§ Exercise
Do not copy the pictures. Write out the lines from the start of the entries through the line containing "Nöjesutskottet, Cafémästeriet, Källarmästeriet, Sexmästeriet".

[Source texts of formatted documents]
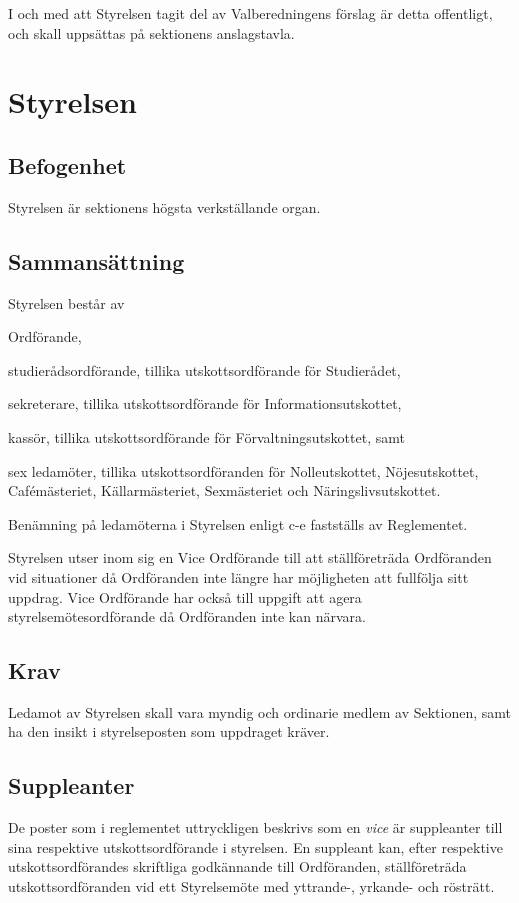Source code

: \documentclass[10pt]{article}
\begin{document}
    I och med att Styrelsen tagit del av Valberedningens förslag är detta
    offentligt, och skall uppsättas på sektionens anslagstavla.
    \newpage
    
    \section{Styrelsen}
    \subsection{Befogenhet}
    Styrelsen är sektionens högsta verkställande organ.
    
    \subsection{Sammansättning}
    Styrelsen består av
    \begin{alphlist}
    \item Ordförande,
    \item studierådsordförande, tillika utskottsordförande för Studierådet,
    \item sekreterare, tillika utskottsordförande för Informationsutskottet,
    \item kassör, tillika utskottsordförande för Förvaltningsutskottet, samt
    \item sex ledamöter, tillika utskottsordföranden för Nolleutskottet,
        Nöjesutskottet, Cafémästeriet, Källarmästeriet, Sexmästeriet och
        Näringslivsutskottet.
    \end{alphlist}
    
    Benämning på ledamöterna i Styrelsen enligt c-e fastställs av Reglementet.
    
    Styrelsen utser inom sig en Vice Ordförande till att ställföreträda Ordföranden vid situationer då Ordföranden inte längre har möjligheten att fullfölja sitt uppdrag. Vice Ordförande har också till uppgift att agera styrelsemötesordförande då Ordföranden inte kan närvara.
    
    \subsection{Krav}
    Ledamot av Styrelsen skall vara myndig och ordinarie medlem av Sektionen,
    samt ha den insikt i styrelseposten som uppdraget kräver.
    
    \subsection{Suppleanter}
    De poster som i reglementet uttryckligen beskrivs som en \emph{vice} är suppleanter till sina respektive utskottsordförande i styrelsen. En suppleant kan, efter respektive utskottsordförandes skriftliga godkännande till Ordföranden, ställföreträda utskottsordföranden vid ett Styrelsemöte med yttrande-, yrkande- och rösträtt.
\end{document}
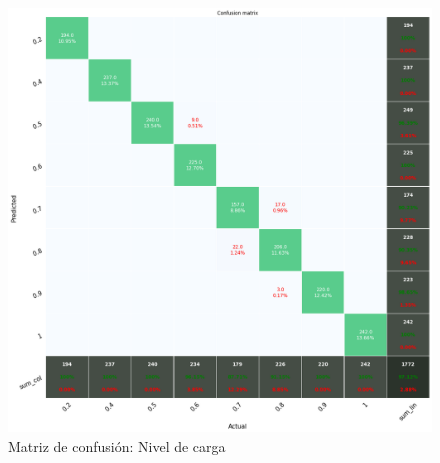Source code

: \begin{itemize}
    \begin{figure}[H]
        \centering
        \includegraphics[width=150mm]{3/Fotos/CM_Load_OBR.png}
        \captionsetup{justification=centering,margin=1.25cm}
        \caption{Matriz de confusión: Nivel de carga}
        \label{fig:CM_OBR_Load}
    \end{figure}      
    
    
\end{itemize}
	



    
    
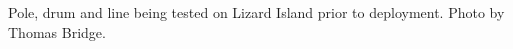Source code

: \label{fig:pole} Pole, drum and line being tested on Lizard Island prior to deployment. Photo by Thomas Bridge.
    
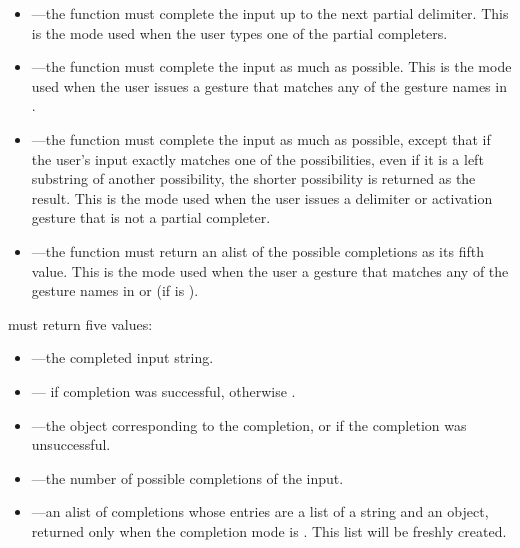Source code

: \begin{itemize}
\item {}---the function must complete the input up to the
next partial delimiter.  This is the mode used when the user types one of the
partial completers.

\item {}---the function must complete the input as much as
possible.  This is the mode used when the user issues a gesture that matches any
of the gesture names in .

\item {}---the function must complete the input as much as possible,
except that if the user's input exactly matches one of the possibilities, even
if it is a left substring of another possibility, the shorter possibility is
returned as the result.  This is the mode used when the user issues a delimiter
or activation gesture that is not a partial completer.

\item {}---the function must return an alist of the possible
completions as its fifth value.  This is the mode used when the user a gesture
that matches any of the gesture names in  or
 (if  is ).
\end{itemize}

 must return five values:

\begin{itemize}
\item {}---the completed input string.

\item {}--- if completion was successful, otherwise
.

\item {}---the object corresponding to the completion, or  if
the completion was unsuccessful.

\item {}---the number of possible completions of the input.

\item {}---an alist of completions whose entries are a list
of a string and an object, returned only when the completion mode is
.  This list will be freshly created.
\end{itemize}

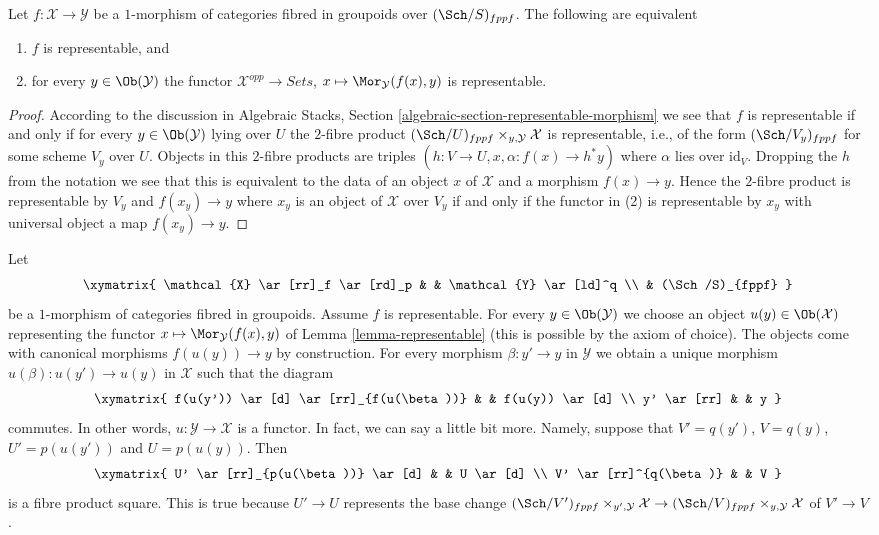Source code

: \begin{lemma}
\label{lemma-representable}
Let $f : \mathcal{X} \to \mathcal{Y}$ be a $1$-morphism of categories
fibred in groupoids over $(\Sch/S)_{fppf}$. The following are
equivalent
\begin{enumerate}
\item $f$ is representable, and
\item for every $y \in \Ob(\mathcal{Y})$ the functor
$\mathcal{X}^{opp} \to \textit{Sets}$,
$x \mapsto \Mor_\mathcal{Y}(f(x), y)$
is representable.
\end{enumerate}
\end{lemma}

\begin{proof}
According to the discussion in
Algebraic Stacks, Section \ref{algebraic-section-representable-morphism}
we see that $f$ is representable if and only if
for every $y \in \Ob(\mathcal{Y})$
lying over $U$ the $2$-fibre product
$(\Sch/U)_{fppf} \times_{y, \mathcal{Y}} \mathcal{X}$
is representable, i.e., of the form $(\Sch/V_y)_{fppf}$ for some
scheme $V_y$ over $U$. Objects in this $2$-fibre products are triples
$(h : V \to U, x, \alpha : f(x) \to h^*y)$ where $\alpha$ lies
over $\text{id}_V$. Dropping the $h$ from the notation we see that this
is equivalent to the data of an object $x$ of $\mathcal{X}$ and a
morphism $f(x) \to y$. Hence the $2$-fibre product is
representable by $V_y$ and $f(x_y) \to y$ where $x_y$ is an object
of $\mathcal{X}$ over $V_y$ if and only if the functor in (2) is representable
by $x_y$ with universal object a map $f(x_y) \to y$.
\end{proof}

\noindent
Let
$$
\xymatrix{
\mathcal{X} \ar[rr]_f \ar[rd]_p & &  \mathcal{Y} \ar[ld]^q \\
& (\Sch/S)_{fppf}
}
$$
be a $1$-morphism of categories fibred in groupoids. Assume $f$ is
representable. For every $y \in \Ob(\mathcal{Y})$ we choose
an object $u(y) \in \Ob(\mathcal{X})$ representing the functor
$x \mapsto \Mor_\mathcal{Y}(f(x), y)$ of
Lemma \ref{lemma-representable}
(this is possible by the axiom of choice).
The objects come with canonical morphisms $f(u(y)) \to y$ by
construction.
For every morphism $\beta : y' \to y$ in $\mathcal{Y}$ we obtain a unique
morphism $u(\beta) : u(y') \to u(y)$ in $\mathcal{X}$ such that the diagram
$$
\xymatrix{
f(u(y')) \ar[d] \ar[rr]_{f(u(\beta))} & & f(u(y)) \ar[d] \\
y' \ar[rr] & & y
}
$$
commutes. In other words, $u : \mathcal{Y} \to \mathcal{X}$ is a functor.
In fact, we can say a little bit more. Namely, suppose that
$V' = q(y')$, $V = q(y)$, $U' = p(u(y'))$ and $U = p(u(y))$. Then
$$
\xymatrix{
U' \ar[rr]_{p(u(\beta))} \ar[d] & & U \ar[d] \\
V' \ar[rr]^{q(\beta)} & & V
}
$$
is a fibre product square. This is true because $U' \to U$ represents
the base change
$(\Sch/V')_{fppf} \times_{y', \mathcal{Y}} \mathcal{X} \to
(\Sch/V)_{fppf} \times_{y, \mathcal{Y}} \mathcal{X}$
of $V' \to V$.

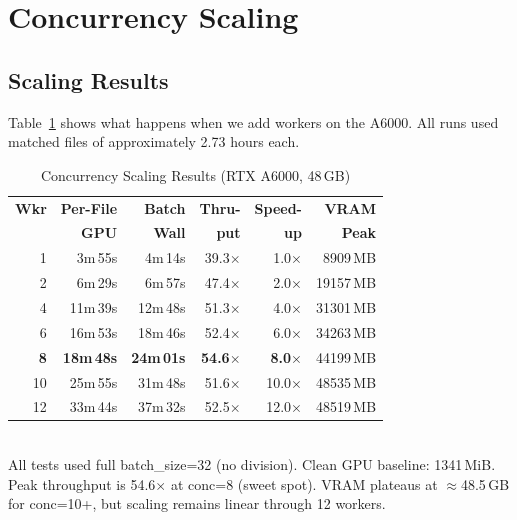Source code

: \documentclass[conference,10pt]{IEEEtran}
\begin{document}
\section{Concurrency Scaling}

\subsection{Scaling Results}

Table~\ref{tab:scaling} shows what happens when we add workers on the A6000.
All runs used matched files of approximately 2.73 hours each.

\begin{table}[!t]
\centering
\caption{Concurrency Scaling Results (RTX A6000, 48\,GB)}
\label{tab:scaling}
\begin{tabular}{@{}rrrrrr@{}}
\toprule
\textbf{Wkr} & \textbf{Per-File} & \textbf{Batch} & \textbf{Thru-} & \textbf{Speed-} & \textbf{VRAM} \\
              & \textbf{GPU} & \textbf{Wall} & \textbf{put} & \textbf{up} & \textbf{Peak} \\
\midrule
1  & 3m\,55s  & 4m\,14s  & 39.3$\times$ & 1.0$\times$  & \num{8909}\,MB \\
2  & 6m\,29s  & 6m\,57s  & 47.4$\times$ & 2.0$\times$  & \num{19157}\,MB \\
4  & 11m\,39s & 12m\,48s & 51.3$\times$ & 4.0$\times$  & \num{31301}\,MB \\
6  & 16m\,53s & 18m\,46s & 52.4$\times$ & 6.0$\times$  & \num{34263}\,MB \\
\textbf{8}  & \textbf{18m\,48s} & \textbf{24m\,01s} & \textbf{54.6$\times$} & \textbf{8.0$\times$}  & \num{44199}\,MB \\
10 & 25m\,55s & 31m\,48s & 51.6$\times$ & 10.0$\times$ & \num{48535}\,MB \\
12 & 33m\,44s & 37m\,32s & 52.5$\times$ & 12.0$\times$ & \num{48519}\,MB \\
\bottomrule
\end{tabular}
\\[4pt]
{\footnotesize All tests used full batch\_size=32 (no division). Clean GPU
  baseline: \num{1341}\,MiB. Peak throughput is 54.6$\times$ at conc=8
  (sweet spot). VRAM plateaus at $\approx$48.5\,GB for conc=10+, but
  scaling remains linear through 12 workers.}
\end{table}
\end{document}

§ Answer to this exercise
Source code

: \documentclass[10pt]{article}
\begin{document}
    I och med att Styrelsen tagit del av Valberedningens förslag är detta
    offentligt, och skall uppsättas på sektionens anslagstavla.
    \newpage
    
    \section{Styrelsen}
    \subsection{Befogenhet}
    Styrelsen är sektionens högsta verkställande organ.
    
    \subsection{Sammansättning}
    Styrelsen består av
    \begin{alphlist}
    \item Ordförande,
    \item studierådsordförande, tillika utskottsordförande för Studierådet,
    \item sekreterare, tillika utskottsordförande för Informationsutskottet,
    \item kassör, tillika utskottsordförande för Förvaltningsutskottet, samt
    \item sex ledamöter, tillika utskottsordföranden för Nolleutskottet,
        Nöjesutskottet, Cafémästeriet, Källarmästeriet, Sexmästeriet och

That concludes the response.